KABARBURSA.COM - Konflik geopolitik di Laut Merah masih menghantui, berpotensi memengaruhi kelangsungan bisnis dan kinerja perusahaan pelayaran Indonesia pada tahun 2024.
Menurut Ketua Umum DPP Indonesian National Shipowners' Association (INSA) Carmelita Hartoto, konflik di Laut Merah memaksa kapal harus berlayar lebih jauh melalui Afrika Selatan, memperpanjang waktu pelayaran hingga 10 hingga 14 hari dari biasanya.
Hal ini mengakibatkan lonjakan konsumsi bahan bakar kapal dan meningkatnya premi asuransi karena risiko keamanan global yang lebih tinggi.
INSA memperkirakan bahwa jika konflik berlanjut, tarif angkutan atau freight rate akan terus meningkat, diperkirakan sekitar 56persen hingga 63persen.
Meskipun demikian, permintaan ekspor dan impor menggunakan kapal tidak diharapkan mengalami penurunan signifikan, karena kapal tetap menjadi moda transportasi yang efisien bagi barang-barang tersebut.
INSA memproyeksikan pertumbuhan industri pelayaran sekitar 5persen pada tahun 2024, sejalan dengan pertumbuhan ekonomi nasional. Namun, perusahaan pelayaran dihadapkan pada tantangan seperti kenaikan harga solar dan penyesuaian tarif bongkar muat peti kemas di pelabuhan.
Para pelaku usaha pelayaran diharapkan dapat mengelola pos biaya dengan cermat, sambil mengembangkan layanan angkutan di pasar domestik yang kondisinya lebih stabil dibandingkan pasar global.

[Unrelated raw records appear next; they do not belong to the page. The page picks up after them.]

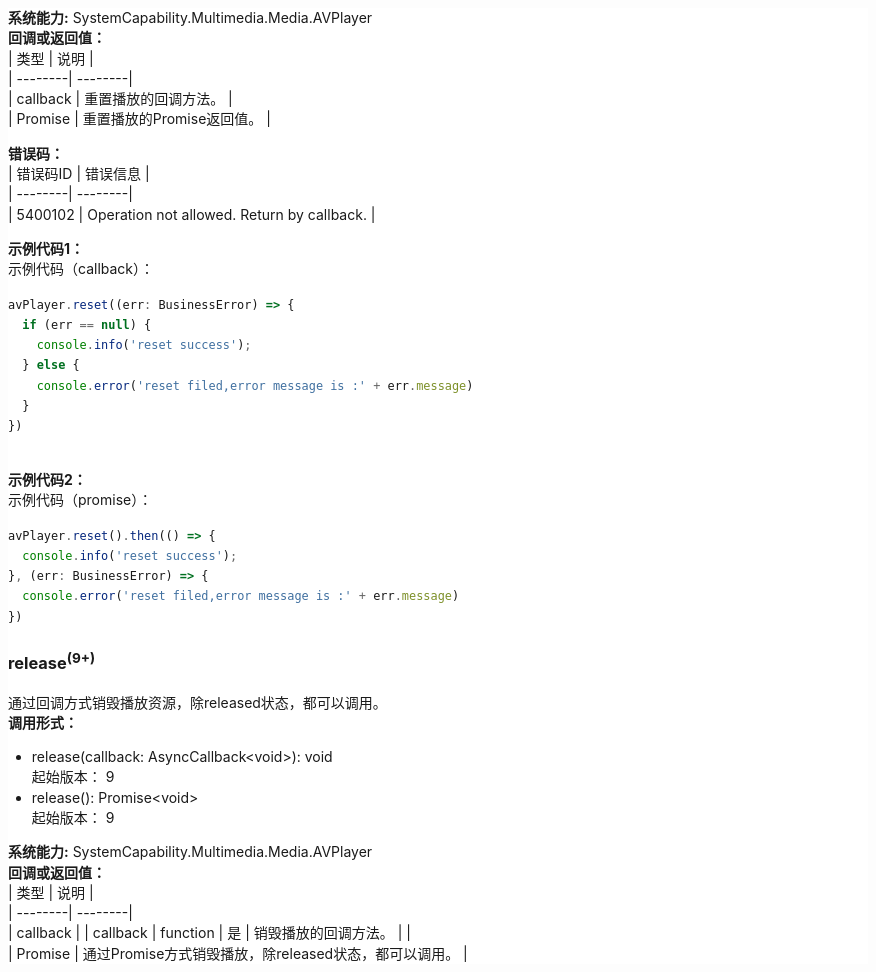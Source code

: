  **系统能力:**  SystemCapability.Multimedia.Media.AVPlayer    
 **回调或返回值：**     
| 类型 | 说明 |  
| --------| --------|  
| callback | 重置播放的回调方法。 |  
| Promise<void> | 重置播放的Promise返回值。 |  
    
    
 **错误码：**     
| 错误码ID | 错误信息 |  
| --------| --------|  
| 5400102 | Operation not allowed. Return by callback. |  
    
 **示例代码1：**   
示例代码（callback）：  
```ts    
avPlayer.reset((err: BusinessError) => {  
  if (err == null) {  
    console.info('reset success');  
  } else {  
    console.error('reset filed,error message is :' + err.message)  
  }  
})  
    
```    
  
    
 **示例代码2：**   
示例代码（promise）：  
```ts    
avPlayer.reset().then(() => {  
  console.info('reset success');  
}, (err: BusinessError) => {  
  console.error('reset filed,error message is :' + err.message)  
})    
```    
  
    
### release<sup>(9+)</sup>    
通过回调方式销毁播放资源，除released状态，都可以调用。  
 **调用形式：**     
    
- release(callback: AsyncCallback\<void>): void    
起始版本： 9    
- release(): Promise\<void>    
起始版本： 9  
  
 **系统能力:**  SystemCapability.Multimedia.Media.AVPlayer    
 **回调或返回值：**     
| 类型 | 说明 |  
| --------| --------|  
| callback | | callback | function | 是   | 销毁播放的回调方法。 | |  
| Promise<void> | 通过Promise方式销毁播放，除released状态，都可以调用。 |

Meski sejumlah perusahaan pelayaran mengalami penurunan kinerja, beberapa di antaranya seperti PT Samudera Indonesia Tbk (SMDR) berusaha mengoptimalkan pendapatan jasa angkutan dengan mencari peluang baru.
SMDR mengoperasikan layanan angkutan kapal kargo yang menghubungkan Timur Tengah dengan Asia Tenggara tanpa melalui Laut Merah, mengurangi risiko dan menciptakan peluang baru untuk pendapatan yang lebih tinggi.